>>

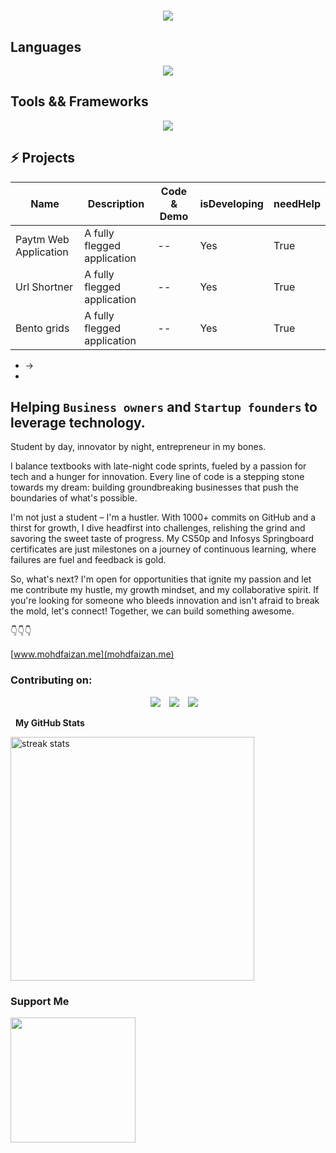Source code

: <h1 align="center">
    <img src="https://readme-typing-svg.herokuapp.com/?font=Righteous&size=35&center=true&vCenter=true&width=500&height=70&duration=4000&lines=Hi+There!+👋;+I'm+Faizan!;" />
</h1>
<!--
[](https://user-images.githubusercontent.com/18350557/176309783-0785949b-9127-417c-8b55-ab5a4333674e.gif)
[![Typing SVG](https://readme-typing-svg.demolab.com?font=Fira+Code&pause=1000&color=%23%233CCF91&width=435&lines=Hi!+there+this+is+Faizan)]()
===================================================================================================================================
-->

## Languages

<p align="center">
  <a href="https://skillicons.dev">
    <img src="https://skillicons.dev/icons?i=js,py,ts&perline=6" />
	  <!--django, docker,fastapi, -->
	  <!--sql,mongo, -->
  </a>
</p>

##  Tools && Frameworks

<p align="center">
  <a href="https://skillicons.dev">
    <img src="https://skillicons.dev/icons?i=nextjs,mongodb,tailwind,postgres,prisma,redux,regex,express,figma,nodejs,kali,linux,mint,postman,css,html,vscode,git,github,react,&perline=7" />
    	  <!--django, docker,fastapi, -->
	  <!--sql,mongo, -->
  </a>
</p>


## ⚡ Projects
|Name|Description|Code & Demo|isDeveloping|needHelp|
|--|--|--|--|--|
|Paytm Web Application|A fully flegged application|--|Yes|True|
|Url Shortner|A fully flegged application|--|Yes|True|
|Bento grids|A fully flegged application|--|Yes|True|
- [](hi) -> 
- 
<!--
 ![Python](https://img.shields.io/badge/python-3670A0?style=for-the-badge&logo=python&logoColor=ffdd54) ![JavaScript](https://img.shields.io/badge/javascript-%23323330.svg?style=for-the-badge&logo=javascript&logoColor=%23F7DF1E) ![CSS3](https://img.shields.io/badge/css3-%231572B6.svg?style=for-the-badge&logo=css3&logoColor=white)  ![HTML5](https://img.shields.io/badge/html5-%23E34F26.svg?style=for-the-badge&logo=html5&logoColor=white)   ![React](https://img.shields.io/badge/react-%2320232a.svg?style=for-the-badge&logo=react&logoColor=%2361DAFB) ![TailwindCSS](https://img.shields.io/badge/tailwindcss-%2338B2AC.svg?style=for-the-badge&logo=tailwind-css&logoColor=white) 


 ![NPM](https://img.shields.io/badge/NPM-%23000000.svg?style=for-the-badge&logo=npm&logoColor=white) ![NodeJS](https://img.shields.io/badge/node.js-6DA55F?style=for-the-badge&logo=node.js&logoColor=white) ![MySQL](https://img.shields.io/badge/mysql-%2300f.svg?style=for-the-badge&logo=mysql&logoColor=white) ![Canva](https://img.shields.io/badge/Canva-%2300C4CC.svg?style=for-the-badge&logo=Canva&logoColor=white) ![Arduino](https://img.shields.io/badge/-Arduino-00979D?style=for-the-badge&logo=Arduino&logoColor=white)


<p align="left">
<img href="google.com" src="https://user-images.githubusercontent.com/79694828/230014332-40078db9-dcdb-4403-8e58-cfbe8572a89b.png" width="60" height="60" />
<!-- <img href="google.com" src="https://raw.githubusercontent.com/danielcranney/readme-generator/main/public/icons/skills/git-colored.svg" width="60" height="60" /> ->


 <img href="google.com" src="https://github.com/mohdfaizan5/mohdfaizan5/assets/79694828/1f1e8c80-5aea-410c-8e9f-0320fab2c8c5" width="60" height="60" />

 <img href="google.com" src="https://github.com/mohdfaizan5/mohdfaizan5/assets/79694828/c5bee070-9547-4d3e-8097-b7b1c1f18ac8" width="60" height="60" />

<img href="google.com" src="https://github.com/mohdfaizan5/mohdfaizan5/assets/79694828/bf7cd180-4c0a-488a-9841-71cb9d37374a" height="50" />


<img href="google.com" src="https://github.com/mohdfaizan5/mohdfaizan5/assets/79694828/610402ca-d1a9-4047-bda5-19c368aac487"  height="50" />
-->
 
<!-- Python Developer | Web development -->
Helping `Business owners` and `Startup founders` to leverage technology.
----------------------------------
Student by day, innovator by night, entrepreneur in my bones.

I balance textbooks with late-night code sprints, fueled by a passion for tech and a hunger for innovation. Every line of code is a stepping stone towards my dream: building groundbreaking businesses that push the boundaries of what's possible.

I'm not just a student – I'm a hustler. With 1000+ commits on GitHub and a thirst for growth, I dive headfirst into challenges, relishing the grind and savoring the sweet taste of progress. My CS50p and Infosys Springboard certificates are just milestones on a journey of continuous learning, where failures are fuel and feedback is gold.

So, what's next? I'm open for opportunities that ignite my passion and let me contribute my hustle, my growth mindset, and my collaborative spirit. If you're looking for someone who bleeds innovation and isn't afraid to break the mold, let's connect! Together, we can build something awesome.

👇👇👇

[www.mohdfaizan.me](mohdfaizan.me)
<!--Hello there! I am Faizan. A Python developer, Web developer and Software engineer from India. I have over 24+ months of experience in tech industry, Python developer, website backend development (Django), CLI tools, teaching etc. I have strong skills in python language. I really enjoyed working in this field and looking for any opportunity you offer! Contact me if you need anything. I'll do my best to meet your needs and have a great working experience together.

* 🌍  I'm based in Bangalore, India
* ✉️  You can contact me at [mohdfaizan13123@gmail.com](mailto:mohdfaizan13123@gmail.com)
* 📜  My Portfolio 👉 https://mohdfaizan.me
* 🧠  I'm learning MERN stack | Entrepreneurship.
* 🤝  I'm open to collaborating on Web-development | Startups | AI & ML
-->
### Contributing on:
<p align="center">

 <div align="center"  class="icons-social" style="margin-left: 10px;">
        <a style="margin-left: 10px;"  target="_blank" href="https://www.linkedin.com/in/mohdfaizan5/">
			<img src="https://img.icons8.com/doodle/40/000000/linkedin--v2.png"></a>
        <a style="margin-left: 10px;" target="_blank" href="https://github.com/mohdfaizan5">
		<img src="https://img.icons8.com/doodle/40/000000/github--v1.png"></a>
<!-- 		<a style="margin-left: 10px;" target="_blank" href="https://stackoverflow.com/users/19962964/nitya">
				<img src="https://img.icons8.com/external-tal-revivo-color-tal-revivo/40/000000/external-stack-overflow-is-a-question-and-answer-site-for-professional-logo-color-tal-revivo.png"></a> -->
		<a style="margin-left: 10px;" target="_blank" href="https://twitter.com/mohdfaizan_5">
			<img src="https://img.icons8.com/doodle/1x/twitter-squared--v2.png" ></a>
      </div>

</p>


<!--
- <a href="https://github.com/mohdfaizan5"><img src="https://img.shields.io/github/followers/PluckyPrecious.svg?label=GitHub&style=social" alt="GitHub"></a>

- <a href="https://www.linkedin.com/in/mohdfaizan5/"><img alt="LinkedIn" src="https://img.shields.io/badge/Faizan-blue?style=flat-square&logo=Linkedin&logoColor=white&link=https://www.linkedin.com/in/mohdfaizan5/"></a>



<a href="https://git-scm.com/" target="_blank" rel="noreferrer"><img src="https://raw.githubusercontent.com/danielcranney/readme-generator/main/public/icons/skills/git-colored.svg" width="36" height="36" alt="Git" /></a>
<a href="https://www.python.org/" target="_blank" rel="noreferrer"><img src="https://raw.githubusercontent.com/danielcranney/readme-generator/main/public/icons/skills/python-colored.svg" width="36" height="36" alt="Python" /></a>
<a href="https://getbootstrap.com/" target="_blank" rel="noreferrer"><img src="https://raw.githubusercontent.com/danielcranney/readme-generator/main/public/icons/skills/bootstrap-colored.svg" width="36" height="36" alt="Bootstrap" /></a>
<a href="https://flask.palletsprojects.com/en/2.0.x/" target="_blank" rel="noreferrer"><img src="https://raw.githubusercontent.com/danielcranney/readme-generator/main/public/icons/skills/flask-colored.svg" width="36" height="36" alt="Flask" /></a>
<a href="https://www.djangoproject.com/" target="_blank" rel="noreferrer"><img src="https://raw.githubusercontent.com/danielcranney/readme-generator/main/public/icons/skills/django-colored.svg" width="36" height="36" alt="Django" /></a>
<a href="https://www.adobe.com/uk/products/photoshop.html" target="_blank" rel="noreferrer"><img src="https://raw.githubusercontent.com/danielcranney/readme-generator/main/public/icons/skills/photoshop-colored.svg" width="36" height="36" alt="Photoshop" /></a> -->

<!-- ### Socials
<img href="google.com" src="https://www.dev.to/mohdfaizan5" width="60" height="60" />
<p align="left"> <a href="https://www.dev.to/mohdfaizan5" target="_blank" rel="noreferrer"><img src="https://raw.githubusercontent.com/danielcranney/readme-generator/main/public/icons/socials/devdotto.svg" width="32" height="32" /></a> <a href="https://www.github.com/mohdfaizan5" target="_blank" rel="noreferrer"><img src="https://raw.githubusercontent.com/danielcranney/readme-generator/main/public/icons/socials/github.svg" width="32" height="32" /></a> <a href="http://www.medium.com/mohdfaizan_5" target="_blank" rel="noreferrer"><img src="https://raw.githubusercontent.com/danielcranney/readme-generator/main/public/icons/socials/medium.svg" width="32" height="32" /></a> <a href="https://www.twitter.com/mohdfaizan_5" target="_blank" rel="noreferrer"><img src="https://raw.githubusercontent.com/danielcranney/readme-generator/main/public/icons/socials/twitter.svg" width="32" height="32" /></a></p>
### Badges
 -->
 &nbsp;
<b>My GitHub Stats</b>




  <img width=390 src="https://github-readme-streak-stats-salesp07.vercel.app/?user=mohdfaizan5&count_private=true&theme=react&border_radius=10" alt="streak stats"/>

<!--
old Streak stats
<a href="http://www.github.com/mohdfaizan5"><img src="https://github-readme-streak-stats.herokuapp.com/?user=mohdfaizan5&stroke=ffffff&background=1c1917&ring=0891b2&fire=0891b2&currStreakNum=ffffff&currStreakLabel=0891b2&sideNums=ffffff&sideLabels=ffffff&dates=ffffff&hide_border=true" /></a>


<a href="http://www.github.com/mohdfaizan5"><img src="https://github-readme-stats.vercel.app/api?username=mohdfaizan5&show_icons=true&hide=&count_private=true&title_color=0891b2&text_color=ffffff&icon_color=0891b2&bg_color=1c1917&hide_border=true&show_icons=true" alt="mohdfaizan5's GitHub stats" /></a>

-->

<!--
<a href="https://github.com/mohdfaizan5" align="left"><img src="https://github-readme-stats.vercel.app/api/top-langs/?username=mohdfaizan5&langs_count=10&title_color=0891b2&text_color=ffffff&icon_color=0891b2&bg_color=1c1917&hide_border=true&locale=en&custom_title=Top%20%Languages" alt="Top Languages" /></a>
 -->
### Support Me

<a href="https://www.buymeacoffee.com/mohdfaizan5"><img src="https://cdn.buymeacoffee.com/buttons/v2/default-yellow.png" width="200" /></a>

<<

**REQUIREMENT**:
Among the records, how many lines include the string "learning"? State the number and add nothing.

**RESULT FOR THIS EXERCISE**:
2